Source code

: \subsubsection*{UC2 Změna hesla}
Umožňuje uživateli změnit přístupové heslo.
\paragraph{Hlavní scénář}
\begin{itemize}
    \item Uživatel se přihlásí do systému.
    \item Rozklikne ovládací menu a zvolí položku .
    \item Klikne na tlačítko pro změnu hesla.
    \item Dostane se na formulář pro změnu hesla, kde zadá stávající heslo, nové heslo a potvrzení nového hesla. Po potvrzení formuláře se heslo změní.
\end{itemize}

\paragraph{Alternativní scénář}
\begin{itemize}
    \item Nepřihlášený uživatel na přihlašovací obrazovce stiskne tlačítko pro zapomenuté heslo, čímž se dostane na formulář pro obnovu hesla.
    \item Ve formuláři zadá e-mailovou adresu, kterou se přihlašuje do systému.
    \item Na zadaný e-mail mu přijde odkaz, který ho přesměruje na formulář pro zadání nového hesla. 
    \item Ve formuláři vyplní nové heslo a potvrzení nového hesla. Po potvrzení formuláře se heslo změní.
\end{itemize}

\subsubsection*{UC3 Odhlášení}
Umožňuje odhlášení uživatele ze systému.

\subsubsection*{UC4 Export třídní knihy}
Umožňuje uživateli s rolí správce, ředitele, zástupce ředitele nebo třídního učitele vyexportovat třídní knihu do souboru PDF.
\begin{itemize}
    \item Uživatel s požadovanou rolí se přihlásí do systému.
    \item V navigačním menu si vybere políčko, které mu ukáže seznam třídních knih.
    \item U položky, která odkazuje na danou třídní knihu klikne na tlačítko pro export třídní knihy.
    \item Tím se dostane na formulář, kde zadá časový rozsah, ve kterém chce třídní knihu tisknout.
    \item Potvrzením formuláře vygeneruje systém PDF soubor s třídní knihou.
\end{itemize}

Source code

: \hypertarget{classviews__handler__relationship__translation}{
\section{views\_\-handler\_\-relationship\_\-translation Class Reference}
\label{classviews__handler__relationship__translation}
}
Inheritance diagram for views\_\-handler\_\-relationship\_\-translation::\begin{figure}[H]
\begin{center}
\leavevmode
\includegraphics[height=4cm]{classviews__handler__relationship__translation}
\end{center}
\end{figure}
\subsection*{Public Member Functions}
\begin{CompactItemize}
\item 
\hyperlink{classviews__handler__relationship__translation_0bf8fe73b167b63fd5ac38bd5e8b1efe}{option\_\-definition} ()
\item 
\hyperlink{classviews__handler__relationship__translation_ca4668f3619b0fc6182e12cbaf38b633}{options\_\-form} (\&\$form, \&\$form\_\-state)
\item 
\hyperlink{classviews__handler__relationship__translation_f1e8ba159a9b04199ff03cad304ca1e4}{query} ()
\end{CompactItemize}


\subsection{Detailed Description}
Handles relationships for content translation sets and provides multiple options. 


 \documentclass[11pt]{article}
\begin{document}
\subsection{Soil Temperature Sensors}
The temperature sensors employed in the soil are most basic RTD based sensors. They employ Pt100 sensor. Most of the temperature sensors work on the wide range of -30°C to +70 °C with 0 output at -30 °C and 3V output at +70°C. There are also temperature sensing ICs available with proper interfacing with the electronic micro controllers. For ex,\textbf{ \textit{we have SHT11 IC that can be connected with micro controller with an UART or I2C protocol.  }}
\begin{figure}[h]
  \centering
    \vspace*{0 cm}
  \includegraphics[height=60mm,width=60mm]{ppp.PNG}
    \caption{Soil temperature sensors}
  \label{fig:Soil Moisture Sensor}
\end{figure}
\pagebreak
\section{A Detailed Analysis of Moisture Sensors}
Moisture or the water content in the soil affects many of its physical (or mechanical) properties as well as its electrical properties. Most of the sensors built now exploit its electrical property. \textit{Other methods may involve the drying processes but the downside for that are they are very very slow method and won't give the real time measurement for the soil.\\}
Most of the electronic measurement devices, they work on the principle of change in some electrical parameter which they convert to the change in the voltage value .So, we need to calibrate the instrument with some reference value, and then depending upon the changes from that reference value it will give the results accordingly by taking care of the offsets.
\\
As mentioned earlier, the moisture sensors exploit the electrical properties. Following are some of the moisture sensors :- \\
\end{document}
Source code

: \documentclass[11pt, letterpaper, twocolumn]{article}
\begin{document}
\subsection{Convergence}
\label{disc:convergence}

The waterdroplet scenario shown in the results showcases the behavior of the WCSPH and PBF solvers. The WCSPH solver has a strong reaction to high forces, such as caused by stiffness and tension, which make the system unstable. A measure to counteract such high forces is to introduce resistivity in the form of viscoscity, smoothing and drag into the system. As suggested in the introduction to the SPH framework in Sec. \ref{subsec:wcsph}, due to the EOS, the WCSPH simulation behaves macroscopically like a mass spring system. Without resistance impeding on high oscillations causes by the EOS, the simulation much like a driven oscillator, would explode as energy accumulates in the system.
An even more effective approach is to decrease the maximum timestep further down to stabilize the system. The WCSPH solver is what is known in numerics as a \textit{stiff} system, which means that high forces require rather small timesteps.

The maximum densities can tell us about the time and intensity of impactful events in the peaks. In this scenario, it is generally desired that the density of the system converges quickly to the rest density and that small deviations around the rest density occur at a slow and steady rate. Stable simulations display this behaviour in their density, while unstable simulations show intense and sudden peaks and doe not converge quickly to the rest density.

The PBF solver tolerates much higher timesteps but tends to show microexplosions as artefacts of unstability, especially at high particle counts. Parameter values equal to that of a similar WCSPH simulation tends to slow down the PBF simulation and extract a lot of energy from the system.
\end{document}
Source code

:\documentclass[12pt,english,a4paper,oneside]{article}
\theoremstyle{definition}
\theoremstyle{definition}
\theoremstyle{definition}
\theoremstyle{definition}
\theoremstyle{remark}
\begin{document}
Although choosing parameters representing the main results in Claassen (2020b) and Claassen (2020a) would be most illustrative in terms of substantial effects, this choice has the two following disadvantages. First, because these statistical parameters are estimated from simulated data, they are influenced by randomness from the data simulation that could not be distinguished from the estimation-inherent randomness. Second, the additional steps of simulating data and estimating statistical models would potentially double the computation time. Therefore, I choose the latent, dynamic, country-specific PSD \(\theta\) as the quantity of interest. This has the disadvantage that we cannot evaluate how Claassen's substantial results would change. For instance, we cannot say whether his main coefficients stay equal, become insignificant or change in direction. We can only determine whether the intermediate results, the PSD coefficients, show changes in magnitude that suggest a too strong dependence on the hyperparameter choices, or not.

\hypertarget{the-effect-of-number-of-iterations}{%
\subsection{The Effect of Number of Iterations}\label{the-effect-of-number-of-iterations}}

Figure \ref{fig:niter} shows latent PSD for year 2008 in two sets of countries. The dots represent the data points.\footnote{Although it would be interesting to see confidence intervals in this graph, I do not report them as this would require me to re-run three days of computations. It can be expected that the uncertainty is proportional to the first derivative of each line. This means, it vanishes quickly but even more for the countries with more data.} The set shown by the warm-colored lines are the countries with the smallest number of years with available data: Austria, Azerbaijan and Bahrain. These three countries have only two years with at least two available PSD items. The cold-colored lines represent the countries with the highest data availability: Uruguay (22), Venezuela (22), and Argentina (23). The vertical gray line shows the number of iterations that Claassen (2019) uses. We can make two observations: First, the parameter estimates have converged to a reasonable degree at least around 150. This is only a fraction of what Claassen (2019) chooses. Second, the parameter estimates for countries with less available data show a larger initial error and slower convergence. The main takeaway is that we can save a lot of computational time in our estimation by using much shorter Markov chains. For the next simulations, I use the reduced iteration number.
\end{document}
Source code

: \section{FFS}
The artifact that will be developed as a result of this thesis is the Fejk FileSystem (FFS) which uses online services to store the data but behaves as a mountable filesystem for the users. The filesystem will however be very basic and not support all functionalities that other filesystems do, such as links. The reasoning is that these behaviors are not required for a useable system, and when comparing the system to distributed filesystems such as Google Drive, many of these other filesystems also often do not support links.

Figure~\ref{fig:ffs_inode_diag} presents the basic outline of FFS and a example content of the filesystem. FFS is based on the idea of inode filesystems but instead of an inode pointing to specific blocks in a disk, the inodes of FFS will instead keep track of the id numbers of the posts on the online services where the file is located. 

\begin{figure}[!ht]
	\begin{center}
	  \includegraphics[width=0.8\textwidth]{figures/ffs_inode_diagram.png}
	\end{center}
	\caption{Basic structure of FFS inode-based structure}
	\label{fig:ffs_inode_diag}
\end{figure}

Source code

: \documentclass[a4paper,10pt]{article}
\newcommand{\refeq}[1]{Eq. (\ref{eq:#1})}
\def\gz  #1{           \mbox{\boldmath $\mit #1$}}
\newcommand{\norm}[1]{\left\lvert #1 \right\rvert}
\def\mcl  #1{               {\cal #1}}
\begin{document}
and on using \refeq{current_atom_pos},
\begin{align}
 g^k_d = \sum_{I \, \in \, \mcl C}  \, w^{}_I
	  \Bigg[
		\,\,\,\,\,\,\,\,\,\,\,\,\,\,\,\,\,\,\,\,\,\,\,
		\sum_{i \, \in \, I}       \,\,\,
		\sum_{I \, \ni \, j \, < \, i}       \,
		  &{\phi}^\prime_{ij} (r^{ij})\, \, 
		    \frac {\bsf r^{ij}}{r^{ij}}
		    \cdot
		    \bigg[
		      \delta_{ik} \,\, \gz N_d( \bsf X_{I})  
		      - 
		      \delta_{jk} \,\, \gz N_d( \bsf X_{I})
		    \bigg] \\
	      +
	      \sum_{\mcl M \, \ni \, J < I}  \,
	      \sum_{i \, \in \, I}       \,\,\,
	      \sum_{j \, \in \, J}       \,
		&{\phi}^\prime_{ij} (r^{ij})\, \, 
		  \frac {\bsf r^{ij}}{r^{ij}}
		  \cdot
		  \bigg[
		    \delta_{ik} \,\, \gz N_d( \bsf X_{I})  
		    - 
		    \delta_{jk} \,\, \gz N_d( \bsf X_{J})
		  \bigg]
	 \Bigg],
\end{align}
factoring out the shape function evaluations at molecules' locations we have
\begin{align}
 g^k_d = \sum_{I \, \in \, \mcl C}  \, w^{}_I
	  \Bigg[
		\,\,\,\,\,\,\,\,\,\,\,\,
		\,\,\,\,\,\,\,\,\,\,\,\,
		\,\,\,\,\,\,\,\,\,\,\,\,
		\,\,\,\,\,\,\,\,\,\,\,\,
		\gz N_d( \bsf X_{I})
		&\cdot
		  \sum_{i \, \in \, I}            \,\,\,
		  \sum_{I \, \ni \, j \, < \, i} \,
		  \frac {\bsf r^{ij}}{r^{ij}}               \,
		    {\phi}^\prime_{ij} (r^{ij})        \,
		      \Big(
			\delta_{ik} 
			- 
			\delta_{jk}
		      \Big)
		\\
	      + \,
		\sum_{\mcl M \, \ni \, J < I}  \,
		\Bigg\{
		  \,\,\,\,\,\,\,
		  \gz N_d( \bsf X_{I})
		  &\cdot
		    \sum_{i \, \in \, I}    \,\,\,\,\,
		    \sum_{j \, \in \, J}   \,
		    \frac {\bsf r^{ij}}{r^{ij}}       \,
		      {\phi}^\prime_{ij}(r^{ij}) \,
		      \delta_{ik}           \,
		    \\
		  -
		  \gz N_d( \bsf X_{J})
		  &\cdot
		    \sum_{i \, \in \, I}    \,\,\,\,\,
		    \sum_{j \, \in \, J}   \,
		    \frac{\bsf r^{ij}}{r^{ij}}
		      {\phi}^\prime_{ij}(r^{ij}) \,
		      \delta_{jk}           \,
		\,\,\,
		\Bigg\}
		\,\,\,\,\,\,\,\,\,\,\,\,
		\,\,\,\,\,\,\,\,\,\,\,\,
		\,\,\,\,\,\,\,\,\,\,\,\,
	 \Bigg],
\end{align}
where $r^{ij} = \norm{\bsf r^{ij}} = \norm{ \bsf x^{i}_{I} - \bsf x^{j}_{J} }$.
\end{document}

• **Problem requirements**: Copy every line of the data above, beginning with the first and ending with the line that contains "přihlašuje do systému.", and give nothing more.

• **Problem solution**:
Source code

: \subsubsection*{UC2 Změna hesla}
Umožňuje uživateli změnit přístupové heslo.
\paragraph{Hlavní scénář}
\begin{itemize}
    \item Uživatel se přihlásí do systému.
    \item Rozklikne ovládací menu a zvolí položku .
    \item Klikne na tlačítko pro změnu hesla.
    \item Dostane se na formulář pro změnu hesla, kde zadá stávající heslo, nové heslo a potvrzení nového hesla. Po potvrzení formuláře se heslo změní.
\end{itemize}

\paragraph{Alternativní scénář}
\begin{itemize}
    \item Nepřihlášený uživatel na přihlašovací obrazovce stiskne tlačítko pro zapomenuté heslo, čímž se dostane na formulář pro obnovu hesla.
    \item Ve formuláři zadá e-mailovou adresu, kterou se přihlašuje do systému.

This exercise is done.